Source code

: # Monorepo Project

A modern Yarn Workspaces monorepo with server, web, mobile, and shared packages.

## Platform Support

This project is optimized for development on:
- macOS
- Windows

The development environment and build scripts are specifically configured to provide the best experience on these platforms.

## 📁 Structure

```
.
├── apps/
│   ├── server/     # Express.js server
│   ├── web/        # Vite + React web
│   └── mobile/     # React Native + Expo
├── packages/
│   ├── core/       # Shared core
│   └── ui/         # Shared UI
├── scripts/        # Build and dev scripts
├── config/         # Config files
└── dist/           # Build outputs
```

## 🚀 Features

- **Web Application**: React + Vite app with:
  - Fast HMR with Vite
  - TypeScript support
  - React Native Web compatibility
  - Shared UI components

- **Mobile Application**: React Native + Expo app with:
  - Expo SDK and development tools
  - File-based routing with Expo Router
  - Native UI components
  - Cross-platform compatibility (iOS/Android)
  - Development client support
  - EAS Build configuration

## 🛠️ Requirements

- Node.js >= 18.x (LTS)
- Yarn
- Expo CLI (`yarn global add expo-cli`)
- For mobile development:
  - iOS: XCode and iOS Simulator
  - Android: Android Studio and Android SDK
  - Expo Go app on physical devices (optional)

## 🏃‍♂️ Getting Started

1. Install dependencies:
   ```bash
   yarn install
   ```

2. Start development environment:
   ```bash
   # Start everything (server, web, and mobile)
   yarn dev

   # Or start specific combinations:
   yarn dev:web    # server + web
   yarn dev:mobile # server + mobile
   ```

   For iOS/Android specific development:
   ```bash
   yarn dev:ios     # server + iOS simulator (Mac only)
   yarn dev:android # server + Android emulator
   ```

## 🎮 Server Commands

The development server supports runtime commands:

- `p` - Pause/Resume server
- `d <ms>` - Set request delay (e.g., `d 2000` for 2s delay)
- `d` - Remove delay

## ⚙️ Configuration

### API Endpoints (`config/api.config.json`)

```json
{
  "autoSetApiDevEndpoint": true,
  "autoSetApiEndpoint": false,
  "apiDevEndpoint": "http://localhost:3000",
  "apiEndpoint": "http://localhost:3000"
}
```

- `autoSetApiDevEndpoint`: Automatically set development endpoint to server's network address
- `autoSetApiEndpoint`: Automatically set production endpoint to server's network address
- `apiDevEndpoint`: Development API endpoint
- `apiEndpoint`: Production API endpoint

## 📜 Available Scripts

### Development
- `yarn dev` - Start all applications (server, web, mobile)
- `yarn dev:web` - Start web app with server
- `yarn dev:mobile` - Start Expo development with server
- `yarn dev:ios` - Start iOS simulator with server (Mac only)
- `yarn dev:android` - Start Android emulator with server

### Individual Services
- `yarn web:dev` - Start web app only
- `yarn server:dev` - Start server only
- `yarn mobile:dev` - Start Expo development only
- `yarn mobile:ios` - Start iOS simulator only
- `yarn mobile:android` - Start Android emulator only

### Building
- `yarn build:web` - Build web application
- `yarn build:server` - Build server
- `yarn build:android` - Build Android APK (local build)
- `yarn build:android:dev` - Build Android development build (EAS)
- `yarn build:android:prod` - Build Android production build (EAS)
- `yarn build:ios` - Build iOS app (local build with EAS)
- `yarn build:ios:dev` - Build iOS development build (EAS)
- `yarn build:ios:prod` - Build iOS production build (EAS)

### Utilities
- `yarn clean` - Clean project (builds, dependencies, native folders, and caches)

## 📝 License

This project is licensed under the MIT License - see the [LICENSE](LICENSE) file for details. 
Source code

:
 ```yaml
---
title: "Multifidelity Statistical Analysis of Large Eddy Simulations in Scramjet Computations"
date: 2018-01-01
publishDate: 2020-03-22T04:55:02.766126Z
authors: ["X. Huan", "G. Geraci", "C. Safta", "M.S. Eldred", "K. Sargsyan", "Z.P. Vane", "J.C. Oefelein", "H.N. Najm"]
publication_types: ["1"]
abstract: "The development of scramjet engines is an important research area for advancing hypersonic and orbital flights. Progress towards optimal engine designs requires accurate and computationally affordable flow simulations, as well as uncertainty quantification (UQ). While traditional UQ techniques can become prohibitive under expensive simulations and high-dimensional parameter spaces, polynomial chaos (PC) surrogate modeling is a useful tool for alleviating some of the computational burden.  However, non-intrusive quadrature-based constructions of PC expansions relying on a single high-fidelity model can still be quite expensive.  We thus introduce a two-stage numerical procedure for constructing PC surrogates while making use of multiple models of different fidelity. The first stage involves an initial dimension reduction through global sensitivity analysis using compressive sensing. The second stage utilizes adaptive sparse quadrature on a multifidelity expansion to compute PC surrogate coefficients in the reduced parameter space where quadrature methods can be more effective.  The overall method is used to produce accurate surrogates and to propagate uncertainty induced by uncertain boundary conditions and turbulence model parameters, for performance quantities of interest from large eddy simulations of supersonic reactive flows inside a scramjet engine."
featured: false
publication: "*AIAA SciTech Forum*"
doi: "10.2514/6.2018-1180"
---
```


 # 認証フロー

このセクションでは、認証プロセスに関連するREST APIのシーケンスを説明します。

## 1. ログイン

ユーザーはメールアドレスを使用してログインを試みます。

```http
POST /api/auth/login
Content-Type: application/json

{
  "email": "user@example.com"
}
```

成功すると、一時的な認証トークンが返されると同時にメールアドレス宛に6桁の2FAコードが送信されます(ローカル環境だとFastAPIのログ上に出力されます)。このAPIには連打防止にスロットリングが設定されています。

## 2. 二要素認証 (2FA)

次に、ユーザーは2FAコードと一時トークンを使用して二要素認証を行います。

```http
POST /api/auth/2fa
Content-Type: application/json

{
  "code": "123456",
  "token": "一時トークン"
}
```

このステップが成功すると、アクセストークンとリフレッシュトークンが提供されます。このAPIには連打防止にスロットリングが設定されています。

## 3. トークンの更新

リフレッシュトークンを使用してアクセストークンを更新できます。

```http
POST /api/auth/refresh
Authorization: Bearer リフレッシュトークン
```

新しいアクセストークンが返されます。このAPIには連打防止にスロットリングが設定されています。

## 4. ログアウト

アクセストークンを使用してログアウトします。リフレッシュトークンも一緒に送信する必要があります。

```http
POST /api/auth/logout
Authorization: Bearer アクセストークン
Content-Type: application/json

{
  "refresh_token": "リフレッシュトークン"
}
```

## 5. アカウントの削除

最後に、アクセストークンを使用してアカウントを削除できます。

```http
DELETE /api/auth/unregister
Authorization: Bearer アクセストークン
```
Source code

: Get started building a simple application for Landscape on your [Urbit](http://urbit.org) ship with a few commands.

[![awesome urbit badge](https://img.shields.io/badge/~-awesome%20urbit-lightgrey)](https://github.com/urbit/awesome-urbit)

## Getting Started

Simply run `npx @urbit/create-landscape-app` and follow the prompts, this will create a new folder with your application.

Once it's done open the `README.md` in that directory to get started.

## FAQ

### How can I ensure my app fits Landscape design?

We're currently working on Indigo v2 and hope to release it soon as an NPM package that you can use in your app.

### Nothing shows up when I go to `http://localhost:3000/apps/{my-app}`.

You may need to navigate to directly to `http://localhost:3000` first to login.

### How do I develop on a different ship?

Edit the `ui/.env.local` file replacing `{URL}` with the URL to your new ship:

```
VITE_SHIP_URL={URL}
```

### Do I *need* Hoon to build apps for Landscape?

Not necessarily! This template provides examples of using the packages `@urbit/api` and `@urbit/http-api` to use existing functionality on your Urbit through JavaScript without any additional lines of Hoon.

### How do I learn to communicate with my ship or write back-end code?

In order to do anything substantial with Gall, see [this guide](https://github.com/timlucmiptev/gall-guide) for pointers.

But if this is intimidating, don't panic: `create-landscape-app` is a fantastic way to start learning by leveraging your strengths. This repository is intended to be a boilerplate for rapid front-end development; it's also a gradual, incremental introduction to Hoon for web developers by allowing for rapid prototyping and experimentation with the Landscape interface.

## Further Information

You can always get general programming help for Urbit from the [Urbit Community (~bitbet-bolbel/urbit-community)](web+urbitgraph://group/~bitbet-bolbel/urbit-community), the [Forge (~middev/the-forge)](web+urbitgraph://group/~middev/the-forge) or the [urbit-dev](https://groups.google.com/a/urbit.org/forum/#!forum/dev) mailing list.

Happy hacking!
• • • • • • •
● Task description
Go through the entries above and pull out each line with "packages" in it.

● Exercise solution
A modern Yarn Workspaces monorepo with server, web, mobile, and shared packages.
├── packages/
Not necessarily! This template provides examples of using the packages `@urbit/api` and `@urbit/http-api` to use existing functionality on your Urbit through JavaScript without any additional lines of Hoon.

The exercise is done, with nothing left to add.